L'Ordre posséda de bonne heure deux sortes de résidences : les grands couvents à la porte des villes populeuses, et les petits couvents ou ermitages dans la solitude des bois. A Monte-Paolo, à dix milles environ de Forli, sur les pentes de l'Apennin, se trouvait un de ces ermitages préférés par les esprits méditatifs. Notre Bienheureux sollicita et obtint l'autorisation de s'y retirer. Là, il découvrit une grotte sauvage, cachée dans un massif de sapins, fermée aux vains bruits de la terre, taillée dans le roc, avec une de ces échappées sur l'azur du ciel qui plaisent tant aux contemplatifs. Elle était occupée par un de ses frères en religion, qui consentit à la lui céder. Il y passait une partie de ses journées, depuis les matines jusqu'à la conférence du soir. Un peu de pain, un verre d'eau fraîche, voilà toute sa nourriture. Il matait sa chair pour la soumettre à l'esprit, durement, sans pitié pour frère l'âne (expression par laquelle saint François désignait le corps). " Ses lèvres bleuies et ses joues creusées par le jeûne témoignaient de la rigueur de la lutte. Ses genoux fléchissaient sous le poids du corps, et souvent, au dire d'un témoin oculaire, il lui fallait le bras d'un Frère pour ne pas tomber en chemin. "
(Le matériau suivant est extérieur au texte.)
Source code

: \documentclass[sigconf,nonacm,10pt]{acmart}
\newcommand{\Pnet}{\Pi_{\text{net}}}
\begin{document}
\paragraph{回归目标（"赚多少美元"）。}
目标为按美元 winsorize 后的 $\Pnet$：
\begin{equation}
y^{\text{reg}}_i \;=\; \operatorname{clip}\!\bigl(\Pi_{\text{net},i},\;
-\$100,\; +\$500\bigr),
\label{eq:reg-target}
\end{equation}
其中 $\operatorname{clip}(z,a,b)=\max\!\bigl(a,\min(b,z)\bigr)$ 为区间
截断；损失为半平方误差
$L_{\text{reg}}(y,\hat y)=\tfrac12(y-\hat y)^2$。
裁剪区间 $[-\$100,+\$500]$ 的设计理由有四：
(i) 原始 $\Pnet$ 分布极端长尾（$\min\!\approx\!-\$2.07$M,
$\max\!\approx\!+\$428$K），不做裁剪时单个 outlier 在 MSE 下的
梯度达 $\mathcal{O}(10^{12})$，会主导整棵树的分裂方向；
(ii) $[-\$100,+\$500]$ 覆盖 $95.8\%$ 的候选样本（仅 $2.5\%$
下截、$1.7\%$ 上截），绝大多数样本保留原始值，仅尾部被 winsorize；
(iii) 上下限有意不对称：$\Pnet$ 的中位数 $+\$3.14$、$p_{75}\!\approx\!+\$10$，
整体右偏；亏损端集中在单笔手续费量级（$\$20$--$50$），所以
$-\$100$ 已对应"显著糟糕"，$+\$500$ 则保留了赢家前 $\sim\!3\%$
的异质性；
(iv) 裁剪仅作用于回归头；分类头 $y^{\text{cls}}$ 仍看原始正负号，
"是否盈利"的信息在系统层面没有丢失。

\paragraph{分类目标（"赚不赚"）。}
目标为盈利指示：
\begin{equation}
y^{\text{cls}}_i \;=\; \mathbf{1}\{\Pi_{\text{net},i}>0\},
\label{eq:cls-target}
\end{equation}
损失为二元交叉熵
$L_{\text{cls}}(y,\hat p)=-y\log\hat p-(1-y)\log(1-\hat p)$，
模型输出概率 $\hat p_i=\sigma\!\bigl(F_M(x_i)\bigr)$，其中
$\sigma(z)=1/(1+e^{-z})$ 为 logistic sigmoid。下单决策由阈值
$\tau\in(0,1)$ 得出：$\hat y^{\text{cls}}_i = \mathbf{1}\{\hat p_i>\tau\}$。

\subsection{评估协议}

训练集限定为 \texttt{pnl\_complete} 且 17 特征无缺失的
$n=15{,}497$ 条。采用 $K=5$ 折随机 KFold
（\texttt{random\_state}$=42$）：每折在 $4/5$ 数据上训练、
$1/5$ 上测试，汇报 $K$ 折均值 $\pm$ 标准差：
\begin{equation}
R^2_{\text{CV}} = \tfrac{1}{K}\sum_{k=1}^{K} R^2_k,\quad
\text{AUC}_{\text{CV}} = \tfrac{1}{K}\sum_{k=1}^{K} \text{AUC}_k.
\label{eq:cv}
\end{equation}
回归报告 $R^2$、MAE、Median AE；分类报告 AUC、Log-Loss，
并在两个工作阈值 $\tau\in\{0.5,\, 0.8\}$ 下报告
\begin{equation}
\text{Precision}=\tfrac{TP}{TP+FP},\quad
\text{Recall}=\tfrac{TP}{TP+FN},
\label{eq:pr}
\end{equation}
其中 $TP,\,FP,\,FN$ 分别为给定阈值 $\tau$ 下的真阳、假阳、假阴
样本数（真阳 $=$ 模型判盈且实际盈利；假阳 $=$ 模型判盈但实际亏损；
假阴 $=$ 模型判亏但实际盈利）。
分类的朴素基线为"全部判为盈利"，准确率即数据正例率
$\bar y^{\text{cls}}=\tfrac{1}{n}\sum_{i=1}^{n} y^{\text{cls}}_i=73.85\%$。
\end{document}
Il passa près d'une année dans cette Thébaïde, au milieu d'effrayantes austérités dont les anges seuls furent témoins. Année féconde ! Car aux rigueurs de la pénitence se mêlaient les vues profondes et les délices de la contemplation. Son esprit se nourrissait de la moelle des saintes Ecritures, son âme s'enivrait de la sanglante vision du Calvaire, et son cœur s'éprenait chaque jour davantage de l'idée du sacrifice et du dévouement.
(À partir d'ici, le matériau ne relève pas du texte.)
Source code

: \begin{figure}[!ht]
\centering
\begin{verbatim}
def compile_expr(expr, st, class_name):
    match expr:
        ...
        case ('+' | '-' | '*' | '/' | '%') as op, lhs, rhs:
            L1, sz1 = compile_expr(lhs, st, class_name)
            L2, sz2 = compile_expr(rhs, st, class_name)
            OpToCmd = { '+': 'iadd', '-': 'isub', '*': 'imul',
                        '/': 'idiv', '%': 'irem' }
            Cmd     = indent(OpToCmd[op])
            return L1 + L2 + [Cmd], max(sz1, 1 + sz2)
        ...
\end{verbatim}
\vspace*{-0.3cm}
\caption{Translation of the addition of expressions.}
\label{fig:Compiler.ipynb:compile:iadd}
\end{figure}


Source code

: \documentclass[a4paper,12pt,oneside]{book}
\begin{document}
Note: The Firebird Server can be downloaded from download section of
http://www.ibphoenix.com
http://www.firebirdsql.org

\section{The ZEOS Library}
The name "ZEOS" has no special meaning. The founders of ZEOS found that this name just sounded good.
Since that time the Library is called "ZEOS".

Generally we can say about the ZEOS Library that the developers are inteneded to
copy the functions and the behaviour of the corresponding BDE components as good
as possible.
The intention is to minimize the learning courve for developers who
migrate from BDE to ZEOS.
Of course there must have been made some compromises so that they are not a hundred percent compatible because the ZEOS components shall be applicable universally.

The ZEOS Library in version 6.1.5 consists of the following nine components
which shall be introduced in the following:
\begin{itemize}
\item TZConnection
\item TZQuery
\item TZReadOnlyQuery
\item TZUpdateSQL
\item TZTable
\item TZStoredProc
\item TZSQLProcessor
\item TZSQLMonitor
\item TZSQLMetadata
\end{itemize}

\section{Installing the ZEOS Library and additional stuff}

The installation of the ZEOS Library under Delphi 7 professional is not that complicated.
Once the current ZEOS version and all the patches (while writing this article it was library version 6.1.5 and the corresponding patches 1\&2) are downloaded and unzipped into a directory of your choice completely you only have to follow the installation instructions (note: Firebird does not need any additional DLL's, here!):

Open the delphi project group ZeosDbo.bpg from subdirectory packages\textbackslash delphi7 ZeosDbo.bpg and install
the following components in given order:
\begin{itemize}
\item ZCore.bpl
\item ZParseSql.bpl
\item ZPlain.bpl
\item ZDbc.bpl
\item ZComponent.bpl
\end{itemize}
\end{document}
C'est sur les cimes inaccessibles, parmi les neiges éternelles, que s'élaborent en silence les torrents destinés à fertiliser les vallées. La solitude des montagnes, où se forment les fleuves, est aussi la source des vocations providentielles. Elle les inspire, trempe les caractères et prélude à l'action ; comme l'a dit un philosophe, " elle est la patrie des forts ". C'est d'une grotte qu'est sorti saint François d'Assise, le sauveur du xiiie siècle, et, avant lui, les saint Bernard, les saint Norbert, les saint Benoît. C'est également du creux d'un rocher que sortira le puissant thaumaturge qui remuera les nations de l'Occident. L'eau des glaciers ne cherche qu'une fissure pour déborder et inonder les flancs de la montagne ; le contemplatif de Monte-Paolo n'attend qu'un signe de la Providence pour épancher son âme et verser sur le monde des torrents de lumière et d'amour. Le moment est venu; le signe va être donné, dans une scène mémorable qui décidera de l'avenir du Bienheureux.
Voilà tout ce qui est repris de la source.